Dans une récente conférence de presse, Alain-Claude Bilie-By-Nze, ancien Premier ministre du Gabon et pilier central du régime déchu, s’est lancé dans une tentative maladroite d’expliquer l’échec retentissant du camp du « NON » lors du référendum national du 16 novembre 2024.
Arborant lamentablement une posture de donneur de leçons, guidé très certainement par un excès de zèle amère, il a eu l’outrecuidance de déclarer que « personne n’avait invité les militaires à prendre le pouvoir ». Une affirmation qui trahit non seulement un manque de lucidité, d’humilité, mais surtout une négation des faits politiques ayant conduit à l’intervention salutaire du Comité pour la Transition et la Restauration des Institutions (CTRI).
Le renversement du régime d’Ali Bongo Ondimba par le CTRI n’a pas été une simple prise de pouvoir. Ce fut une nécessité, imposée par des années de dérives institutionnelles, économiques et sociales orchestrées par le cercle dirigeant dont Bilie-By-Nze était l’un des membres les plus influents. Sous leur gouvernance, le pays avait sombré dans une anarchie généralisée où le bien commun était systématiquement sacrifié au profit des ambitions personnelles.
Les raisons de l’intervention militaire sont multiples et indiscutables. La corruption à grande échelle, devenue un véritable sport national, avait vidé les caisses de l’État et paralysé les services publics. Les manipulations électorales systématiques, notamment lors du scrutin de 2016, avaient plongé le pays dans une crise post-électorale sanglante. Le spectre d’une répétition en 2023, couplé à une succession dynastique programmée en faveur de Noureddin Bongo-Valentin, menaçait de plonger le Gabon dans un chaos irréversible.

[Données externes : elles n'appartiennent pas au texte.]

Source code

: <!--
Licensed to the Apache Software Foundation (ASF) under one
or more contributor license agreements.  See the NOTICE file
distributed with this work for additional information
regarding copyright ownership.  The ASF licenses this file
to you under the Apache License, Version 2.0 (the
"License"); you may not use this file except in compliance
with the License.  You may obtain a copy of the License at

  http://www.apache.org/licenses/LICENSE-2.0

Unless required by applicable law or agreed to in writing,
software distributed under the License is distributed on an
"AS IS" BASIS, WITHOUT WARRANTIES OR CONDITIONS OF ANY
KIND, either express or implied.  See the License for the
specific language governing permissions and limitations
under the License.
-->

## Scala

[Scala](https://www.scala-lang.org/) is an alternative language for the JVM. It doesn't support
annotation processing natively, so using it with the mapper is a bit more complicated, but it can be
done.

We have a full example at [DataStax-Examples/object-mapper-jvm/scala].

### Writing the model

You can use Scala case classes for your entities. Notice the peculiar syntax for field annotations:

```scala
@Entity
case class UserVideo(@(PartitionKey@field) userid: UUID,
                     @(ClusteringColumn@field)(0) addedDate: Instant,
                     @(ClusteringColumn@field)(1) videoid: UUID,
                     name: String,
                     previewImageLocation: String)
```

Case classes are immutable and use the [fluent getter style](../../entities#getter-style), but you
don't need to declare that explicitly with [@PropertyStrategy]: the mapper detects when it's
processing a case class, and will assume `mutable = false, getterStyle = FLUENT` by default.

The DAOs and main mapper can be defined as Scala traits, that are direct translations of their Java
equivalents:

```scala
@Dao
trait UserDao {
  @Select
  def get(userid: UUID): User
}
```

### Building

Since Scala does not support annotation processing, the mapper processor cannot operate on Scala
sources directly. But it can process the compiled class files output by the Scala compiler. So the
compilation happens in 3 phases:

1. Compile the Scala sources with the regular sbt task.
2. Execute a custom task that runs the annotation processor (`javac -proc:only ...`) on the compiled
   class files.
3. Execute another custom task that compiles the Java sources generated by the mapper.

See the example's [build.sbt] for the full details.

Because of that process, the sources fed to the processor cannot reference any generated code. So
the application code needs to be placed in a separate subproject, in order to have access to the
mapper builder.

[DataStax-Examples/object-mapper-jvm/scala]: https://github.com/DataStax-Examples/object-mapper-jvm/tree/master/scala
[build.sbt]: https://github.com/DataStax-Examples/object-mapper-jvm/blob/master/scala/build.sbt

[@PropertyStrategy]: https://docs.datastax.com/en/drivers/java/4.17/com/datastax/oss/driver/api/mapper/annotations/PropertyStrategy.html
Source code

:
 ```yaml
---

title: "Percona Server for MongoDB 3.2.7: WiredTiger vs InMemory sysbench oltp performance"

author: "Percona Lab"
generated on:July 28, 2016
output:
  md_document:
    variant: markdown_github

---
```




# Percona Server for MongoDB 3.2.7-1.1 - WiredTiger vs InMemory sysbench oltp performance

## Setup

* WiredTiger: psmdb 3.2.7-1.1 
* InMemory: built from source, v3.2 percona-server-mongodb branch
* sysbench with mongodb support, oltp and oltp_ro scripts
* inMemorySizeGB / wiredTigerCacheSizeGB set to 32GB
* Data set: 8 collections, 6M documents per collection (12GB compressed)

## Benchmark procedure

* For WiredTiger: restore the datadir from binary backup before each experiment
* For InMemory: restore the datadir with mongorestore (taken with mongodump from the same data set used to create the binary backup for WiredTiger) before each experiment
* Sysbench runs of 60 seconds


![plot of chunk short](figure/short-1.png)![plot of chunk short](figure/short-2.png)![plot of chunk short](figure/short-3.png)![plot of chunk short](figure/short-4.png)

Face à ce désordre institutionnalisé, le CTRI n’a pas eu besoin d’une invitation : son arrivée s’imposait comme une urgence nationale. L’armée a agi pour :
Mettre fin à une gouvernance clanique : L’emprise de Sylvia Bongo Ondimba et de son entourage avait transformé l’État en une propriété privée, étouffant toute voix dissidente. Pour empêcher une succession monarchique : L’installation de Noureddin Bongo-Valentin, sous la bénédiction du régime, était perçue comme une insulte à la souveraineté populaire. Pour protéger la paix et l’intégrité du pays : Le spectre de la violence post-électorale, comme celle de 2016, rendait l’intervention nécessaire pour préserver la stabilité du Gabon. Pour restaurer la dignité nationale : La mainmise d’intérêts étrangers sur les ressources et la population gabonaise avait plongé le pays dans une situation d’asservissement inacceptable. Pour restaurer nos valeurs en mettant fin à l’introduction subtile de l’homosexualité dans notre système éducatif.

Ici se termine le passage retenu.